The money can be used by local authorities to buy properties where the tenants are on housing assistance payments (HAP) or the rental accommodation scheme (RAS) and the landlords want to sell up.

Each local authority has been given until March 31st to outline its plans for social housing acquisitions for 2023, the number it has completed and the numbers in progress. All acquisitions will have to be added to a database.

Minister for Housing Darragh O’Brien has also requested that reports are provided to the department relating to each individual acquisition of a property with a tenant-in-situ.

The circular sent by the principal officer of the Department of Housing, David Kelly, on behalf of the Minister does not state how much money each local authority will be given to buy housing.

Instead he explained that guidelines around the cost of acquisition of housing will be issued by the department shortly.

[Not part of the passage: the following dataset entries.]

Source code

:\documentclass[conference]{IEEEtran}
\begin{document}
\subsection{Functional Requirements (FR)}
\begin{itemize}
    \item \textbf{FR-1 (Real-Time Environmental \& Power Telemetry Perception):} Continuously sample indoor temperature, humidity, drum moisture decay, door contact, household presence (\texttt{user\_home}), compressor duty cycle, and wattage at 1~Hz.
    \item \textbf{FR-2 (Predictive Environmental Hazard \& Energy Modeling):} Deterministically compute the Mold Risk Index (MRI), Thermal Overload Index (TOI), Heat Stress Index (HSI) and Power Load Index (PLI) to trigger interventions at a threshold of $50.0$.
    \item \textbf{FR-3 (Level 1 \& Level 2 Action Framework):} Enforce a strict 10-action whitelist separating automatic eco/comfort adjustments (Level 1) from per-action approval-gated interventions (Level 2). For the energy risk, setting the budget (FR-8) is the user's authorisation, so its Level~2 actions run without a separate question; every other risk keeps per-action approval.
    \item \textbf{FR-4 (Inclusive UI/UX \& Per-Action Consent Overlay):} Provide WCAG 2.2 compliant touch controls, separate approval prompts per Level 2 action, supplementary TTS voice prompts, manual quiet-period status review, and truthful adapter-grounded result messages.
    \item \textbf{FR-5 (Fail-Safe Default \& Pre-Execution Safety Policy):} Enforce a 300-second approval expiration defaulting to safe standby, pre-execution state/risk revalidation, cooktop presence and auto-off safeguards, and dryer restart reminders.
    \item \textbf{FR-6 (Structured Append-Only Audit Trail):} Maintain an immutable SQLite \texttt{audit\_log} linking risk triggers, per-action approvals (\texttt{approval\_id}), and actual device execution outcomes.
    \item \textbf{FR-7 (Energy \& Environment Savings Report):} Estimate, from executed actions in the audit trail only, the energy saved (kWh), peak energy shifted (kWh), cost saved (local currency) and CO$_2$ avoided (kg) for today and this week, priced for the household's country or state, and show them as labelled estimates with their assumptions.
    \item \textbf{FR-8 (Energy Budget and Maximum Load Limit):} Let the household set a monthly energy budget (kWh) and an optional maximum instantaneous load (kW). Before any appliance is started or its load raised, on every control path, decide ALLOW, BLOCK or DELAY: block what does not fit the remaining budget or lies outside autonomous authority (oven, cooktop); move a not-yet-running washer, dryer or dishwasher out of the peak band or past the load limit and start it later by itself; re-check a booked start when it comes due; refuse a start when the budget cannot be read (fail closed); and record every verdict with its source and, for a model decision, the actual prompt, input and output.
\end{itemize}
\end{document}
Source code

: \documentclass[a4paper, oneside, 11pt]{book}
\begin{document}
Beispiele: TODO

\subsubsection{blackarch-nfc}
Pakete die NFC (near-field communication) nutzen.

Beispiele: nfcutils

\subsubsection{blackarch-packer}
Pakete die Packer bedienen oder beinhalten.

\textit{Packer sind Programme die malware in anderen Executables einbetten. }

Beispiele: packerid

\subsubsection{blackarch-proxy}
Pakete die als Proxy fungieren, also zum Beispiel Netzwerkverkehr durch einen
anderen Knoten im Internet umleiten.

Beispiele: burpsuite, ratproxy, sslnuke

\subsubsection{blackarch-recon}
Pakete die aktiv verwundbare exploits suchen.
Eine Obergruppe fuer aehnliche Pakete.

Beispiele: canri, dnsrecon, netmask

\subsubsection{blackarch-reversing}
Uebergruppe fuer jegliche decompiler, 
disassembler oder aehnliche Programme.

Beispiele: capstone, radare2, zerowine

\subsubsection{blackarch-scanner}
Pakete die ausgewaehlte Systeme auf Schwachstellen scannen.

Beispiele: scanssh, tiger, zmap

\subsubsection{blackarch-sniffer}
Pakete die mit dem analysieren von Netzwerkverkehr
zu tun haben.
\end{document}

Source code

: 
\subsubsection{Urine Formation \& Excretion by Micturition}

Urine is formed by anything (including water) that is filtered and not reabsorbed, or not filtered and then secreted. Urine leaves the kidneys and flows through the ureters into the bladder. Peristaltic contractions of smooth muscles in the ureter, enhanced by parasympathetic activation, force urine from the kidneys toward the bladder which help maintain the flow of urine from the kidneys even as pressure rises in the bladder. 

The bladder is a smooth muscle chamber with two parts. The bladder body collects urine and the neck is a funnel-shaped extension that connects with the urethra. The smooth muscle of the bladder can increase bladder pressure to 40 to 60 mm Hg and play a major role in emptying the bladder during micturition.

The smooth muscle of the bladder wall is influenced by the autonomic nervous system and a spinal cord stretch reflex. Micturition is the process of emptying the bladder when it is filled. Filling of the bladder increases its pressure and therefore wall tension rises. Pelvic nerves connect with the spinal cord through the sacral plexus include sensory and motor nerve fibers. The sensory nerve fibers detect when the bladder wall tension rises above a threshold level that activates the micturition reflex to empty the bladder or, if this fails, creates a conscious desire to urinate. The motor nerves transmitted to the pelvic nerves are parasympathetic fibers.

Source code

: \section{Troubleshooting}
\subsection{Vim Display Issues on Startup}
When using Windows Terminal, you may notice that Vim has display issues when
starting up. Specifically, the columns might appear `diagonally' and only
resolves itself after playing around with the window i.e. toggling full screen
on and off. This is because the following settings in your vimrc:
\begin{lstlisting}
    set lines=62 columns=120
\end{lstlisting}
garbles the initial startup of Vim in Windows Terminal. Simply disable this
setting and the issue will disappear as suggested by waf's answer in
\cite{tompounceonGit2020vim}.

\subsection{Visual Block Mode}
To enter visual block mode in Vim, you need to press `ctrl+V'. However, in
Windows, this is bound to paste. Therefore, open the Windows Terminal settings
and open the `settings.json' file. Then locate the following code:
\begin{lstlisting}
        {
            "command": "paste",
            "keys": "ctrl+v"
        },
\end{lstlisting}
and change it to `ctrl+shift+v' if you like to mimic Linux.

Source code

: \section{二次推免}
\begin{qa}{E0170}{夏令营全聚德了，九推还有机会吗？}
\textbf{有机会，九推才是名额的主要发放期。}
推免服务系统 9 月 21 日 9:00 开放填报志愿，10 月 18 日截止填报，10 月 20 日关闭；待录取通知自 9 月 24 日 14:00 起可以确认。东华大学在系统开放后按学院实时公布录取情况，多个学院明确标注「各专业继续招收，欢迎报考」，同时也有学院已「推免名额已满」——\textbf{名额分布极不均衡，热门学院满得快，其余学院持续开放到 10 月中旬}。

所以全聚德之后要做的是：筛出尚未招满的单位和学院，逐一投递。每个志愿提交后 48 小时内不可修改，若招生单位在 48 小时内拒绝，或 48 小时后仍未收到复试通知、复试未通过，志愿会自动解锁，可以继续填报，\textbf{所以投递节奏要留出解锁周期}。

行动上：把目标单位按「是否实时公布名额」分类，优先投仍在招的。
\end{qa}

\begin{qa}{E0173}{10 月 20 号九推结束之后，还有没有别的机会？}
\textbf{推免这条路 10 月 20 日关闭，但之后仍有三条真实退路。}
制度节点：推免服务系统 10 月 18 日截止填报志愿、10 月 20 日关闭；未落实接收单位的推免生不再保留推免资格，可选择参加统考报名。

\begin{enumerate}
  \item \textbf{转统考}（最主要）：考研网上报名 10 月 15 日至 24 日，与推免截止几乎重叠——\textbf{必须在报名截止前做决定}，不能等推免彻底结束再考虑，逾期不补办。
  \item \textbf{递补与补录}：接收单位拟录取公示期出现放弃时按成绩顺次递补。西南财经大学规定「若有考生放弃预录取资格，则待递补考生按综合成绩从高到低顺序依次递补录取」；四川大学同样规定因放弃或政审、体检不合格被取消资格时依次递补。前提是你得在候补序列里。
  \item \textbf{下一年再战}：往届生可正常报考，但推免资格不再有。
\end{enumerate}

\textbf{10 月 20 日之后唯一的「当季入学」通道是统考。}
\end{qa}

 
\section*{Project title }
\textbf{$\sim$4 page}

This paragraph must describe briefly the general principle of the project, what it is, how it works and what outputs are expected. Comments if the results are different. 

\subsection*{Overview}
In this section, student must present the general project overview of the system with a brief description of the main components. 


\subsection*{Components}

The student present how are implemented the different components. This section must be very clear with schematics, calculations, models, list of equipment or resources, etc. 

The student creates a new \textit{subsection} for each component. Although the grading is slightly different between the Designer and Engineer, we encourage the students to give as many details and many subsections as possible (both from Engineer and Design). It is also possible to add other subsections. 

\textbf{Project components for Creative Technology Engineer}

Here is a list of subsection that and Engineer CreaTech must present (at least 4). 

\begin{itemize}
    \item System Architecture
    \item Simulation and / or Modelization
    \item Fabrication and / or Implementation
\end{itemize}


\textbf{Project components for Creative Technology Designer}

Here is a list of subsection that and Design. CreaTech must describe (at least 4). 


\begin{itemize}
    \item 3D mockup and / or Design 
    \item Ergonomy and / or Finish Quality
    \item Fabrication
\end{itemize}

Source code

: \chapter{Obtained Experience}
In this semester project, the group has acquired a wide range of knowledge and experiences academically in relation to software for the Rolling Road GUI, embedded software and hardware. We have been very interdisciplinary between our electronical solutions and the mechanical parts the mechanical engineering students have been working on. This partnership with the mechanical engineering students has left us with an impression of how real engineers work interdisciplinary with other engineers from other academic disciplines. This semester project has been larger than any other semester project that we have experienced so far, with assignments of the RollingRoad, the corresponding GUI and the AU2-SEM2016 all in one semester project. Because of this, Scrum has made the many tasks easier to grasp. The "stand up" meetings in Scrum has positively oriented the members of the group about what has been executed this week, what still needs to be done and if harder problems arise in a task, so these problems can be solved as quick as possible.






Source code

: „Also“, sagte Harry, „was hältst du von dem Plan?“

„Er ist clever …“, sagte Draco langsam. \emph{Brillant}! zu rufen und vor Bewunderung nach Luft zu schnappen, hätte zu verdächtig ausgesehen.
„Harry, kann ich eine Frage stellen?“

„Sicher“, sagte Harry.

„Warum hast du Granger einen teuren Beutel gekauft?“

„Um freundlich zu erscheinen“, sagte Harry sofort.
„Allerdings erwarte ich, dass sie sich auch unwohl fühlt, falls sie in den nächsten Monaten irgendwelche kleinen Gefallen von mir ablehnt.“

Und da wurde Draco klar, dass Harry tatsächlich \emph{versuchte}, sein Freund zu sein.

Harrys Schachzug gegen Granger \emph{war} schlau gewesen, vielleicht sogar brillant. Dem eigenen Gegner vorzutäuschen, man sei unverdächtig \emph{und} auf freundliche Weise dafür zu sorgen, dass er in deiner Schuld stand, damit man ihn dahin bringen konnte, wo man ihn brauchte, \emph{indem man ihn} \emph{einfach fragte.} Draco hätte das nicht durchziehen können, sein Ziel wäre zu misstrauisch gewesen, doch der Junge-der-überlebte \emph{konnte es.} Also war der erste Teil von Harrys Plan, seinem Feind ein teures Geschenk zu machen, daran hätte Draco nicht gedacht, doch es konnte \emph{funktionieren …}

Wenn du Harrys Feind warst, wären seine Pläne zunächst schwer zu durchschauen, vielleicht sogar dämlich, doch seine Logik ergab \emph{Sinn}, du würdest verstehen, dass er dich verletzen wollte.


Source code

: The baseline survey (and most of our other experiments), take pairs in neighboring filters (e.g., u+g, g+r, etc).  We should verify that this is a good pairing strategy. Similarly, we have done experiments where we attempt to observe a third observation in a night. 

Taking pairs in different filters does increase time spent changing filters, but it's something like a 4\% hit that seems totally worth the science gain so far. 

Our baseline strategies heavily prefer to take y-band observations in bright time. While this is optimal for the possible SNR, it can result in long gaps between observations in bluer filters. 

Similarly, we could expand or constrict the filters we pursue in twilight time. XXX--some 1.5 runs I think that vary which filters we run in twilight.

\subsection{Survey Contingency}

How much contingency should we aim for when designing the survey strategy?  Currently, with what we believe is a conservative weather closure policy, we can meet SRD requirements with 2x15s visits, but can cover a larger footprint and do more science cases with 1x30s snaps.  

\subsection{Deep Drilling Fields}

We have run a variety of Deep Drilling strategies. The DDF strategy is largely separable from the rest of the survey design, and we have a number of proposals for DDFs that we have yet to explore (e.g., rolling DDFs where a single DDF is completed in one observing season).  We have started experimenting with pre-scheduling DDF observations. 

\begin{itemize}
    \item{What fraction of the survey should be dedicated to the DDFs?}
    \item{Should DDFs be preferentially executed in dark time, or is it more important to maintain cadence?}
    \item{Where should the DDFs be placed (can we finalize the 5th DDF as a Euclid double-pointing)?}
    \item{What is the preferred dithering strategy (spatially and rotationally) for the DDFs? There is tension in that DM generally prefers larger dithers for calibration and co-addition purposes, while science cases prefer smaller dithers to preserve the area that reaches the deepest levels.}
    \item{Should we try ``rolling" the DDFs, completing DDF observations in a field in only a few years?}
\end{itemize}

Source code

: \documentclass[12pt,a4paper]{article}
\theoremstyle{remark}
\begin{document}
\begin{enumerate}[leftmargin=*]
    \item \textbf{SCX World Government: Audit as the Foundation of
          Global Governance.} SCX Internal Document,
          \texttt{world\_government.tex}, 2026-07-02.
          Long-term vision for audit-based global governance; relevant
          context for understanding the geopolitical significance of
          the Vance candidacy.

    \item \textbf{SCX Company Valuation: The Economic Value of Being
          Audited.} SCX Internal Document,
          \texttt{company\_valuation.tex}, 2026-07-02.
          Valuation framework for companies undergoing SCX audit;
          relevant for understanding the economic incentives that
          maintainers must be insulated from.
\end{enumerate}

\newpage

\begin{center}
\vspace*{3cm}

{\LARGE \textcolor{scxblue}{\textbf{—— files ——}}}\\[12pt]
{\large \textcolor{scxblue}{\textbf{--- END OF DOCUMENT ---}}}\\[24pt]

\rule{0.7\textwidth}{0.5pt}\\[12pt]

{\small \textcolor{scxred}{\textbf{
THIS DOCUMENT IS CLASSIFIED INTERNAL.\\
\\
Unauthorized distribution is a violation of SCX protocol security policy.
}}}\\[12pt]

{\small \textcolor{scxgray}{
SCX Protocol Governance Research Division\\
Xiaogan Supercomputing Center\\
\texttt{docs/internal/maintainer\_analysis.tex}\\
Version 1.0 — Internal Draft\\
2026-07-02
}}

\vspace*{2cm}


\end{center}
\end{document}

However, each purchase will require an independent valuation before it is approved.

Mr Kelly said the figures supplied to each local authority were not a target “but rather to support planning and to allow local authorities to prioritise the acquisitions to be targeted”.

The Government is under acute political pressure to increase the social housing supply following the end of the moratorium on evictions from April 1st. It is likely to see a substantial increase in homelessness.

Previous iterations of the tenant-in-situ scheme have provided disappointing results. Just 13 homes were purchased under the scheme between the four Dublin councils last year despite more than 400 properties being offered to the local authorities. A further 382 properties are being examined for possible purchase, of which 92 are described as at “closing” or “sale agreed” stage.

DCC, which has the worst homelessness problem in the State, said it has now purchased 25 homes to date and criticised what it called “negative commentary”. It said the number of homes it has purchased does not reflect the number that are currently in the final stages of being purchased.

In a statement, DCC said that “similar to the purchase of any property, undertaking due diligence can be a lengthy process and, at a given time, the number of completed acquisitions represents only a fraction of purchases in progress”.

Figures from a number of other local authorities across the country show a similarly low number of purchases through the scheme to date.